Return exactly the span of lines in the following data that opens with the line containing "- **Labels**: [general" and closes with the line containing "- [CAT-LM training". Include nothing else.
---- Data extract
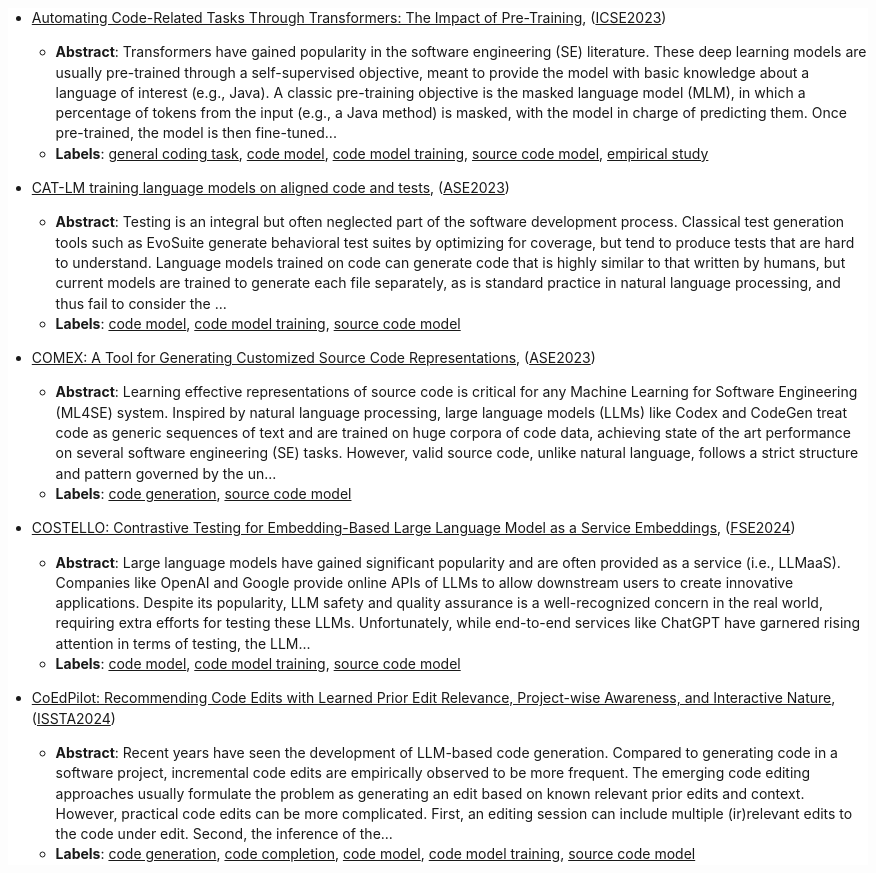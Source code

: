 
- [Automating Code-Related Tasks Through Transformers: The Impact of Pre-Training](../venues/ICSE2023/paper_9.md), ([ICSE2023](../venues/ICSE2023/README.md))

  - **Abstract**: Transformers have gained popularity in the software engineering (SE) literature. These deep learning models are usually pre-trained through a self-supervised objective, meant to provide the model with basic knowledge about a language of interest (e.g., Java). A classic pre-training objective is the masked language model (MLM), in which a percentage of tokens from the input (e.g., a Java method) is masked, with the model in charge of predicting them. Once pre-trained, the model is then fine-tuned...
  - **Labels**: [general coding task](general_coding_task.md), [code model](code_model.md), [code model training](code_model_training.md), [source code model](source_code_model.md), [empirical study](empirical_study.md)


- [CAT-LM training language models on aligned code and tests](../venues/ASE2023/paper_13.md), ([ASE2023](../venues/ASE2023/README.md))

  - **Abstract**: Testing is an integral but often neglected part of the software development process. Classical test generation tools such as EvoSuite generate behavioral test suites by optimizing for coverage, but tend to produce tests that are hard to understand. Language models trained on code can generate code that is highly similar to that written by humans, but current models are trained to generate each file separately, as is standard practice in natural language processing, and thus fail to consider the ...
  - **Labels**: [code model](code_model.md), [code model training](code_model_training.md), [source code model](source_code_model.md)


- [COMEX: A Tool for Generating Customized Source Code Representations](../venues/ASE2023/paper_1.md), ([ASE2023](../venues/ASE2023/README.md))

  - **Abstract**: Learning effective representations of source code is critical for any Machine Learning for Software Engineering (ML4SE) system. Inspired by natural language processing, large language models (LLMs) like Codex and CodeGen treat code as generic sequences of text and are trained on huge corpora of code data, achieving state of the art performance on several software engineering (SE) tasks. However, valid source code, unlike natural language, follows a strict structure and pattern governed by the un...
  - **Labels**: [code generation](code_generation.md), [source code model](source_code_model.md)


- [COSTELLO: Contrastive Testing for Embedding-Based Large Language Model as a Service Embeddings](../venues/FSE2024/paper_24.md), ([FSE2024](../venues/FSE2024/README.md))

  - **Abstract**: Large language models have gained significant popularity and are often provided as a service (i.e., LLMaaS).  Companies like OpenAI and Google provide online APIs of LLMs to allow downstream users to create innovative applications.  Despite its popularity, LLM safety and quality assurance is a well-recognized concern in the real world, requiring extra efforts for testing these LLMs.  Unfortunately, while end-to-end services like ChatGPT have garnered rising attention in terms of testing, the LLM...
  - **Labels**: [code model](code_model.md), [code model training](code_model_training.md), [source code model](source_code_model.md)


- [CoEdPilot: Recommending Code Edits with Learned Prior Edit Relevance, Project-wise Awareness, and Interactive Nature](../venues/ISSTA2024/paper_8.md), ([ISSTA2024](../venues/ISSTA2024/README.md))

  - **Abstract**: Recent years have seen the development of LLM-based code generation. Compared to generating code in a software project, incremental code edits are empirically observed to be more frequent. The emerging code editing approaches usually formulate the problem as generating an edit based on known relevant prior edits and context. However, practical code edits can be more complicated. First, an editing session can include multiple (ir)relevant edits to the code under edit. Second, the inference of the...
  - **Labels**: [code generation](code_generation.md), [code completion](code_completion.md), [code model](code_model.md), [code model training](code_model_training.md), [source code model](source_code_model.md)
--------
▶ [Task solution]
  - **Labels**: [general coding task](general_coding_task.md), [code model](code_model.md), [code model training](code_model_training.md), [source code model](source_code_model.md), [empirical study](empirical_study.md)


- [CAT-LM training language models on aligned code and tests](../venues/ASE2023/paper_13.md), ([ASE2023](../venues/ASE2023/README.md))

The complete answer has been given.